Thanks to the first contract he signed, Bradford made all those returns to the Rams and the Eagles having already assured himself of $78 million in earnings, whether he ever played a single snap in the NFL. He could have walked away from the sport at any time and cost himself no comfort at all, and given the grueling nature of those repeated injuries and their aftermaths, who would have blamed him if he had? Only someone who didn't understand, or chose to ignore, what it took for Bradford, after going down time after time, to keep getting back up.

"The first thing an athlete in this situation has to overcome is the fear of re-injury, and depending on the level of trauma and how the injury occurred, there may be actual post-traumatic stress," said Andrew Wolanin, a sports psychologist who has treated professional and collegiate athletes and who has conducted research into the psychological effects of injuries on athletes. "A person can have flashbacks at certain parts of the field. They can re-experience the injury from a memory standpoint. The next thing is being able to trust their body again and not have to think about the injury.

"The proof is in the pudding, which is what he was able to do on the field, which was compete at a high level."

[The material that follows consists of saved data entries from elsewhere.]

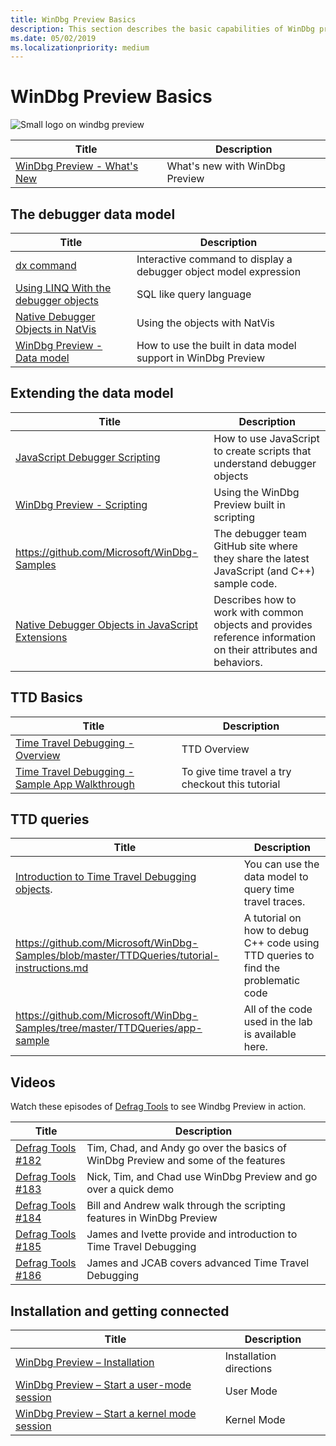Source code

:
 ```yaml
---
title: WinDbg Preview Basics 
description: This section describes the basic capabilities of WinDbg preview debugger.
ms.date: 05/02/2019
ms.localizationpriority: medium
---
```


# WinDbg Preview Basics

![Small logo on windbg preview](images/windbgx-preview-logo.png) 

| Title               | Description        |
| ------------------- | -------------------|
|[WinDbg Preview - What's New](https://docs.microsoft.com/windows-hardware/drivers/debugger/debugging-using-windbg-preview)|What's new with WinDbg Preview |

## The debugger data model

| Title               | Description        |
| ------------------- | -------------------|
| [dx command](https://docs.microsoft.com/windows-hardware/drivers/debugger/dx--display-visualizer-variables-) | Interactive command to display a debugger object model expression |
| [Using LINQ With the debugger objects](https://docs.microsoft.com/windows-hardware/drivers/debugger/using-linq-with-the-debugger-objects) | SQL like query language |
| [Native Debugger Objects in NatVis](https://docs.microsoft.com/windows-hardware/drivers/debugger/native-debugger-objects-in-natvis)| Using the objects with NatVis |
| [WinDbg Preview - Data model](windbg-data-model-preview.md) | How to use the built in data model support in WinDbg Preview |

## Extending the data model

| Title               | Description        |
| ------------------- | -------------------|
| [JavaScript Debugger Scripting](https://docs.microsoft.com/windows-hardware/drivers/debugger/javascript-debugger-scripting) | How to use JavaScript to create scripts that understand debugger objects  |
| [WinDbg Preview - Scripting](https://docs.microsoft.com/windows-hardware/drivers/debugger/windbg-scripting-preview) |Using the WinDbg Preview built in scripting  |
| https://github.com/Microsoft/WinDbg-Samples |The debugger team GitHub site where they share the latest JavaScript (and C++) sample code. |
|[Native Debugger Objects in JavaScript Extensions](https://docs.microsoft.com/windows-hardware/drivers/debugger/native-objects-in-javascript-extensions) | Describes how to work with common objects and provides reference information on their attributes and behaviors.|

## TTD Basics

| Title               | Description        |
| ------------------- | -------------------|
| [Time Travel Debugging - Overview](https://docs.microsoft.com/windows-hardware/drivers/debugger/time-travel-debugging-overview) | TTD Overview |
[Time Travel Debugging - Sample App Walkthrough](https://docs.microsoft.com/windows-hardware/drivers/debugger/time-travel-debugging-walkthrough) |  To give time travel a try checkout this tutorial |

## TTD queries
| Title               | Description        |
| ------------------- | -------------------|
| [Introduction to Time Travel Debugging objects](https://docs.microsoft.com/windows-hardware/drivers/debugger/time-travel-debugging-object-model). |You can use the data model to query time travel traces.  
|  https://github.com/Microsoft/WinDbg-Samples/blob/master/TTDQueries/tutorial-instructions.md |A tutorial on how to debug C++ code using TTD queries to find the problematic code |
| https://github.com/Microsoft/WinDbg-Samples/tree/master/TTDQueries/app-sample | All of the code used in the lab is available here.

## Videos

Watch these episodes of [Defrag Tools](https://channel9.msdn.com/Shows/Defrag-Tools) to see Windbg Preview in action.  

| Title               | Description        |
|-------------------- |--------------------|
| [Defrag Tools #182](https://channel9.msdn.com/Shows/Defrag-Tools/Defrag-Tools-182-WinDbg-Preview-Part-1) |Tim, Chad, and Andy go over the basics of WinDbg Preview and some of the features |
| [Defrag Tools #183](https://channel9.msdn.com/Shows/Defrag-Tools/Defrag-Tools-183-WinDbg-Preview-Part-2) | Nick, Tim, and Chad use WinDbg Preview and go over a quick demo |
| [Defrag Tools #184](https://channel9.msdn.com/Shows/Defrag-Tools/Defrag-Tools-184-JavaScript-in-WinDbg-Preview) | Bill and Andrew walk through the scripting features in WinDbg Preview |
| [Defrag Tools #185](https://channel9.msdn.com/Shows/Defrag-Tools/Defrag-Tools-185-Time-Travel-Debugging-Introduction) | James and Ivette provide and introduction to Time Travel Debugging |
| [Defrag Tools #186](https://channel9.msdn.com/Shows/Defrag-Tools/Defrag-Tools-186-Time-Travel-Debugging-Advanced) | James and JCAB covers advanced Time Travel Debugging |

## Installation and getting connected 

| Title               | Description        |
| ------------------- | -------------------|
| [WinDbg Preview – Installation](windbg-install-preview.md) | Installation directions |
| [WinDbg Preview – Start a user-mode session](windbg-user-mode-preview.md) | User Mode  |
| [WinDbg Preview – Start a kernel mode session](windbg-kernel-mode-preview.md) | Kernel Mode |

Wolanin wasn't suggesting that Bradford was a great quarterback for the Eagles in 2015. No one would suggest such a thing, though Bradford did play better as the season went on. Wolanin was suggesting that the NFL represents football at its apex, that it represents the sport at its most demanding and debilitating, and that Bradford showed that he could put his past behind him and stand there in the pocket week after week. So no matter how much money he's made, no matter what you think of him as a quarterback, no matter how the Eagles or anyone else tries to taint him on his way out of town, just remember something: Not now, not ever, don't say Sam Bradford isn't tough.